From Mother Earth to Earth’s Mothers.
Mother’s Day for the year 2021 is celebrated on Sunday, May 9th. It is a time to honor mothers, grandmothers, and great-grandmothers for their contribution to family and society. What about those mothers who are the primary providers for the majority of the world’s 925 million hungry people?
Women produce 60 to 80 per cent of all food, both as subsistence farmers and as agricultural wage laborers. They are the primary providers for the majority of the world’s 925 million hungry people, obtaining food, collecting firewood and water, and cooking. And yet they have less access to land and the resources necessary to grow on it than their male counterparts. Inequitable distribution of land, labor, and resources leaves farming women triply burdened by work: in the fields, in the home, and in society.
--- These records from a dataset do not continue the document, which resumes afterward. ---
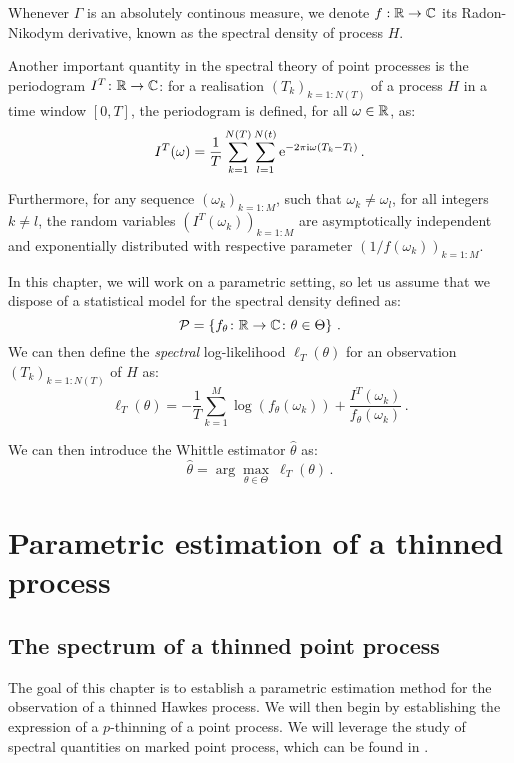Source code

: Whenever $\Gamma$ is an absolutely continous measure, we denote $f:{\mathbb R}\to {\mathbb C}$ its Radon-Nikodym derivative, 
known as the spectral density of process $H$.

Another important quantity in the spectral theory of point processes is the periodogram $I^T\colon {\mathbb R} \to {\mathbb C}$:
for a realisation $(T_k)_{k=1:N(T)}$ of a process $H$ in a time window $[0,T]$, the periodogram is defined, for all $\omega\in{\mathbb R}$, as:
\[I^T(\omega) = \frac{1}{T}\sum_{k=1}^{N(T)}\sum_{l=1}^{N(t)}{\mathrm{e}^{-2\pi \mathrm{i} \omega (T_k - T_l)}}\,.\]

Furthermore, for any sequence $(\omega_k)_{k=1:M}$, such that $\omega_k \neq \omega_l$, for all integers $k\neq l$,
the random variables $(I^T(\omega_k))_{k=1:M}$ are asymptotically independent and exponentially distributed \parencite{Tuan1981} with respective parameter $(1/f(\omega_k))_{k=1:M}$.

In this chapter, we will work on a parametric setting, 
so let us assume that we dispose of a statistical model for the spectral density defined as:
\[
    \mathcal{P} = \left\{
        f_\theta \colon {\mathbb R} \to {\mathbb C} \colon \theta \in \Theta
    \right\}\,.
\]
We can then define the \textit{spectral} log-likelihood $\ell_T(\theta)$ for an observation $(T_k)_{k=1:N(T)}$ of $H$ as:
\begin{equation}\label{eq:chap5_spectral_ll}
    \ell_T(\theta) = -\frac{1}{T}\sum_{k=1}^{M}{\log(f_\theta (\omega_k)) + \frac{I^T(\omega_k)}{f_\theta(\omega_k)}}\,.
\end{equation}

We can then introduce the Whittle estimator $\hat \theta$ \parencite{Whittle1952} as:
\[\hat \theta = \arg\max_{\theta \in \Theta}~ \ell_T (\theta)\,.\]

\section{Parametric estimation of a thinned process}\label{sec:chap5_estimation}

\subsection{The spectrum of a thinned point process}

The goal of this chapter is to establish a parametric estimation method for the observation of a thinned Hawkes process.
We will then begin by establishing the expression of a $p$-thinning of a point process. 
We will leverage the study of spectral quantities on marked point process, 
which can be found in \textcite{Bremaud2002, Bremaud2005}. 

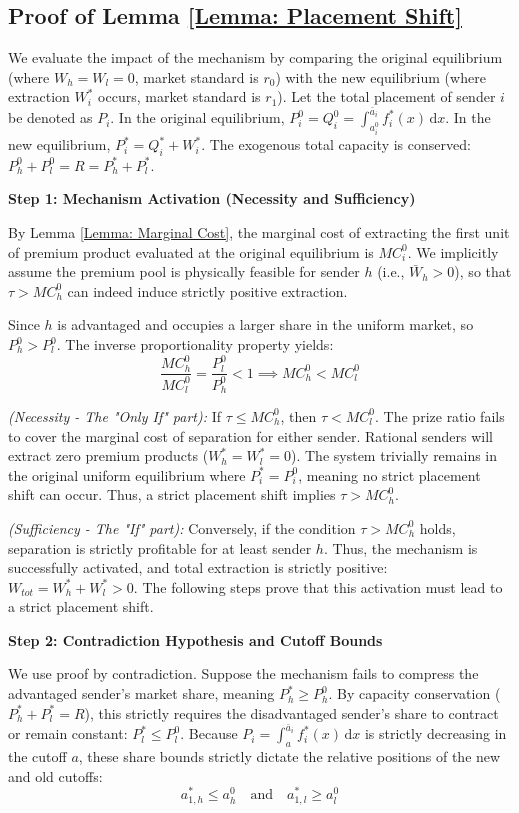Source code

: \documentclass[12pt, a4paper]{article}
\begin{document}
\subsection*{Proof of Lemma \ref{Lemma: Placement Shift}}

We evaluate the impact of the mechanism by comparing the original equilibrium (where $W_h = W_l = 0$, market standard is $r_0$) with the new equilibrium (where extraction $W_i^*$ occurs, market standard is $r_1$). Let the total placement of sender $i$ be denoted as $P_i$. In the original equilibrium, $P_i^0 = Q_i^0 = \int_{a_i^0}^{\bar{a}_i} f_i^*(x) \, \mathrm{d}x$. In the new equilibrium, $P_i^* = Q_i^* + W_i^*$. The exogenous total capacity is conserved: $P_h^0 + P_l^0 = R = P_h^* + P_l^*$. 

\textbf{Step 1: Mechanism Activation (Necessity and Sufficiency)}

By Lemma \ref{Lemma: Marginal Cost}, the marginal cost of extracting the first unit of premium product evaluated at the original equilibrium is $MC_i^0$. We implicitly assume the premium pool is physically feasible for sender $h$ (i.e., $\bar{W}_h>0$), so that $\tau>MC_h^0$ can indeed induce strictly positive extraction.

Since $h$ is advantaged and occupies a larger share in the uniform market, so $P_h^0 > P_l^0$. The inverse proportionality property yields:
\[
    \frac{MC_h^0}{MC_l^0} = \frac{P_l^0}{P_h^0} < 1 \implies MC_h^0 < MC_l^0
\]

\textit{(Necessity - The "Only If" part):} If $\tau \le MC_h^0$, then $\tau < MC_l^0$. The prize ratio fails to cover the marginal cost of separation for either sender. Rational senders will extract zero premium products ($W_h^* = W_l^* = 0$). The system trivially remains in the original uniform equilibrium where $P_i^* = P_i^0$, meaning no strict placement shift can occur. Thus, a strict placement shift implies $\tau > MC_h^0$.

\textit{(Sufficiency - The "If" part):} Conversely, if the condition $\tau > MC_h^0$ holds, separation is strictly profitable for at least sender $h$. Thus, the mechanism is successfully activated, and total extraction is strictly positive: $W_{tot} = W_h^* + W_l^* > 0$. The following steps prove that this activation must lead to a strict placement shift.

\textbf{Step 2: Contradiction Hypothesis and Cutoff Bounds}

We use proof by contradiction. Suppose the mechanism fails to compress the advantaged sender's market share, meaning $P_h^* \ge P_h^0$.
By capacity conservation ($P_h^* + P_l^* = R$), this strictly requires the disadvantaged sender's share to contract or remain constant: $P_l^* \le P_l^0$.
Because $P_i = \int_{a}^{\bar{a}_i} f_i^*(x) \, \mathrm{d}x$ is strictly decreasing in the cutoff $a$, these share bounds strictly dictate the relative positions of the new and old cutoffs:
\[
    a_{1,h}^* \le a_h^0 \quad \text{and} \quad a_{1,l}^* \ge a_l^0
\]
\end{document}

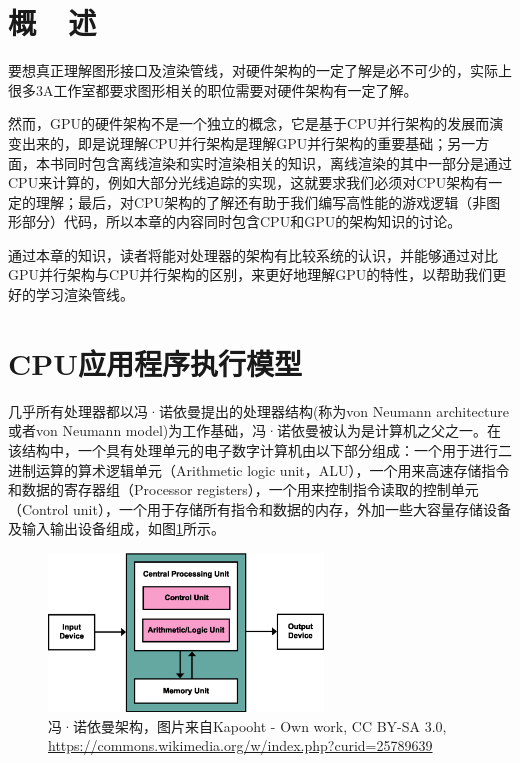 \section{概~~述}
要想真正理解图形接口及渲染管线，对硬件架构的一定了解是必不可少的，实际上很多3A工作室都要求图形相关的职位需要对硬件架构有一定了解。

然而，GPU的硬件架构不是一个独立的概念，它是基于CPU并行架构的发展而演变出来的，即是说理解CPU并行架构是理解GPU并行架构的重要基础；另一方面，本书同时包含离线渲染和实时渲染相关的知识，离线渲染的其中一部分是通过CPU来计算的，例如大部分光线追踪的实现，这就要求我们必须对CPU架构有一定的理解；最后，对CPU架构的了解还有助于我们编写高性能的游戏逻辑（非图形部分）代码，所以本章的内容同时包含CPU和GPU的架构知识的讨论。

通过本章的知识，读者将能对处理器的架构有比较系统的认识，并能够通过对比GPU并行架构与CPU并行架构的区别，来更好地理解GPU的特性，以帮助我们更好的学习渲染管线。




\section{CPU应用程序执行模型}
几乎所有处理器都以冯·诺依曼提出的处理器结构(称为von Neumann architecture或者von Neumann model)为工作基础，冯·诺依曼被认为是计算机之父之一。在该结构中，一个具有处理单元的电子数字计算机由以下部分组成：一个用于进行二进制运算的算术逻辑单元（Arithmetic logic unit，ALU），一个用来高速存储指令和数据的寄存器组（Processor registers），一个用来控制指令读取的控制单元（Control unit），一个用于存储所有指令和数据的内存，外加一些大容量存储设备及输入输出设备组成，如图\ref{f:rp-Neumann-Architecture}所示。

\begin{figure}
\sidecaption
	\includegraphics[width=0.65\textwidth]{figures/rp/Von-Neumann-Architecture}
	\caption{冯·诺依曼架构，图片来自Kapooht - Own work, CC BY-SA 3.0, \protect\url{https://commons.wikimedia.org/w/index.php?curid=25789639}}
	\label{f:rp-Neumann-Architecture}
\end{figure}


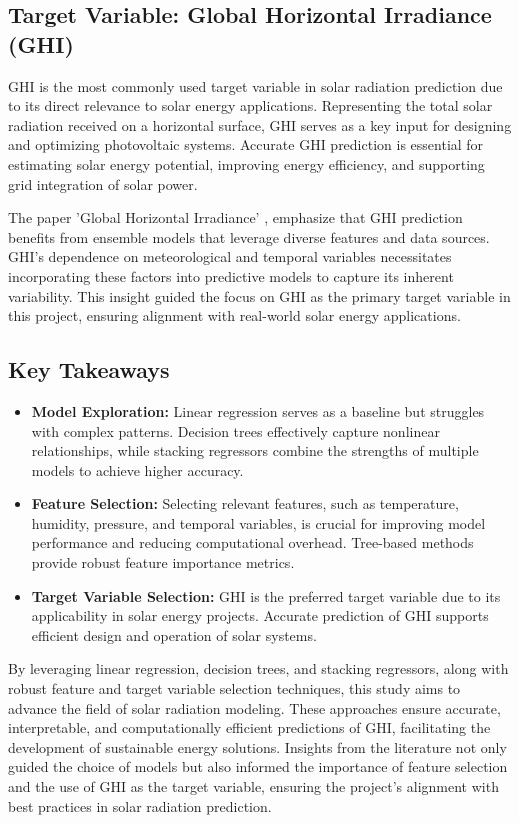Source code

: \documentclass[10pt,twocolumn]{article}
\begin{document}
\subsection{Target Variable: Global Horizontal Irradiance (GHI)}
GHI is the most commonly used target variable in solar radiation prediction due to its direct relevance to solar energy applications. Representing the total solar radiation received on a horizontal surface, GHI serves as a key input for designing and optimizing photovoltaic systems. Accurate GHI prediction is essential for estimating solar energy potential, improving energy efficiency, and supporting grid integration of solar power.

The paper 'Global Horizontal Irradiance' \cite{8}, emphasize that GHI prediction benefits from ensemble models that leverage diverse features and data sources. GHI's dependence on meteorological and temporal variables necessitates incorporating these factors into predictive models to capture its inherent variability. This insight guided the focus on GHI as the primary target variable in this project, ensuring alignment with real-world solar energy applications.

\subsection{Key Takeaways}
\begin{itemize}
    \item \textbf{Model Exploration:} Linear regression serves as a baseline but struggles with complex patterns. Decision trees effectively capture nonlinear relationships, while stacking regressors combine the strengths of multiple models to achieve higher accuracy.
    \item \textbf{Feature Selection:} Selecting relevant features, such as temperature, humidity, pressure, and temporal variables, is crucial for improving model performance and reducing computational overhead. Tree-based methods provide robust feature importance metrics.
    \item \textbf{Target Variable Selection:} GHI is the preferred target variable due to its applicability in solar energy projects. Accurate prediction of GHI supports efficient design and operation of solar systems.
\end{itemize}

By leveraging linear regression, decision trees, and stacking regressors, along with robust feature and target variable selection techniques, this study aims to advance the field of solar radiation modeling. These approaches ensure accurate, interpretable, and computationally efficient predictions of GHI, facilitating the development of sustainable energy solutions. Insights from the literature not only guided the choice of models but also informed the importance of feature selection and the use of GHI as the target variable, ensuring the project's alignment with best practices in solar radiation prediction.
\end{document}
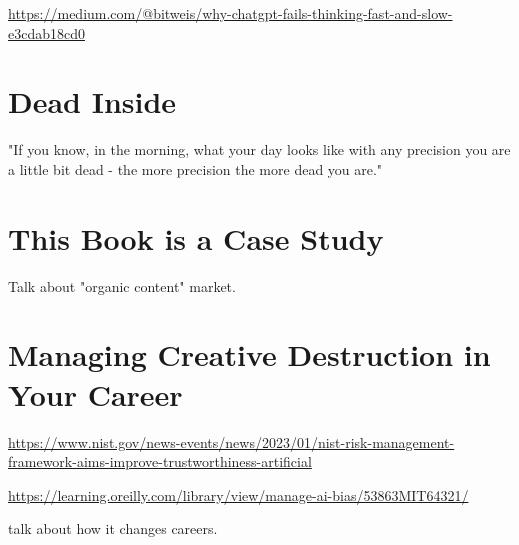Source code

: \url{https://medium.com/@bitweis/why-chatgpt-fails-thinking-fast-and-slow-e3cdab18cd0}

\section{Dead Inside}

"If you know, in the morning, what your day looks like with any precision you are a little bit dead - the more precision the more dead you are."

\section{This Book is a Case Study}

Talk about "organic content" market.

\section{Managing Creative Destruction in Your Career}

\url{https://www.nist.gov/news-events/news/2023/01/nist-risk-management-framework-aims-improve-trustworthiness-artificial}

\url{https://learning.oreilly.com/library/view/manage-ai-bias/53863MIT64321/}

talk about how it changes careers.
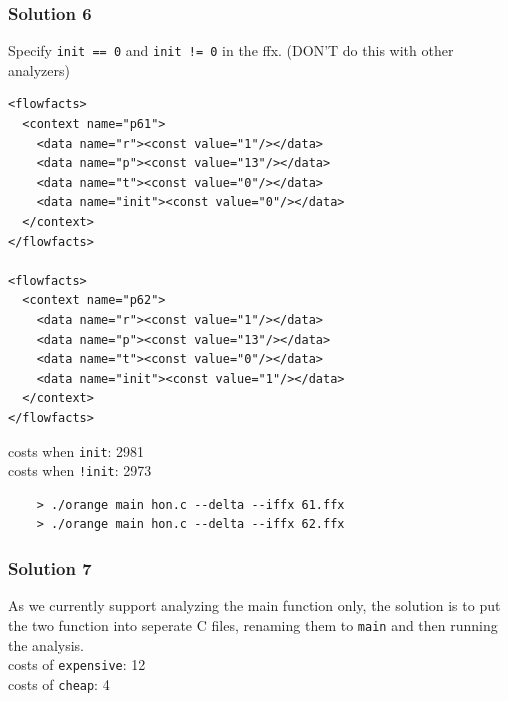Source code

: \documentclass{beamer}
\begin{document}
\begin{frame}[fragile]
  \frametitle{Solution 6}
  Specify {\tt init == 0} and {\tt init != 0} in the ffx. (DON'T do this with other analyzers)
  {\small
  \begin{verbatim}
<flowfacts>
  <context name="p61">
    <data name="r"><const value="1"/></data>
    <data name="p"><const value="13"/></data>
    <data name="t"><const value="0"/></data>
    <data name="init"><const value="0"/></data>
  </context>
</flowfacts>

<flowfacts>
  <context name="p62">
    <data name="r"><const value="1"/></data>
    <data name="p"><const value="13"/></data>
    <data name="t"><const value="0"/></data>
    <data name="init"><const value="1"/></data>
  </context>
</flowfacts>  
  \end{verbatim}
  }
  costs when {\tt init}: 2981 \\
  costs when {\tt !init}: 2973
  {\small
  \begin{verbatim}
    > ./orange main hon.c --delta --iffx 61.ffx
    > ./orange main hon.c --delta --iffx 62.ffx
  \end{verbatim}
  }
\end{frame}



\begin{frame}[fragile]
  \frametitle{Solution 7}
  As we currently support analyzing the main function only, the solution is to 
  put the two function into seperate C files, renaming them to {\tt main} and then
  running the analysis. \\
  costs of {\tt expensive}: 12 \\
  costs of {\tt cheap}: 4 \\
\end{frame}


\end{document}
How do the agricultural policies of international financial institutions (IFIs), such as the International Monetary Fund and the World Bank, affect women? How do the most important movement for women rights – such as Women’s Liberation Movement or Riot Grrrls – really address the situation of so many women living in poverty and supporting their family in extreme conditions?
- When the collapse of agricultural markets – often precipitated by IFI policies – forces men to leave their home and travel to other countries in search of work, women are left behind to tend to the family and work family farmland.
- IFI pressure on governments to abolish taxes on food imports and repay debts reduces governments’ ability to pay for healthcare and education. Spending cuts in these sectors inevitably cause the most harm to women and girls.
- Rising food prices put additional pressure on already strained household budgets. When women enter the formal work force to help support household consumption, girls are often forced to leave school to attend to household chores and care for younger siblings.
- IFI agriculture investments support big businesses, not women farmers. IFI investments tend to focus on agro-processing and commercial agriculture, which mainly utilize male laborers and focus on external markets. These investments tend to overlook women, who are often restricted to subsistence farming, and instead mainly benefit the transnational corporations that win IFI procurement contracts.
Nevertheless, though facing difficult challenges, women around the world hare are making strides both in national policy and in land movements themselves. In some places, they are gaining greater access to arable land, technology, credit, markets, training equipment, and control over agriculture knowledge. In certain countries, they have won the right for their name, not just their husband’s, to go on the land title, making them direct beneficiaries of land reform.
More women are directly earning wages for their agricultural labor, instead of through their husbands or fathers. Some countries are articulating women-specific labor rights in their constitutions. Not alien to this progress are the contribution of academic research, analysis and empowerment coming from enlightened women.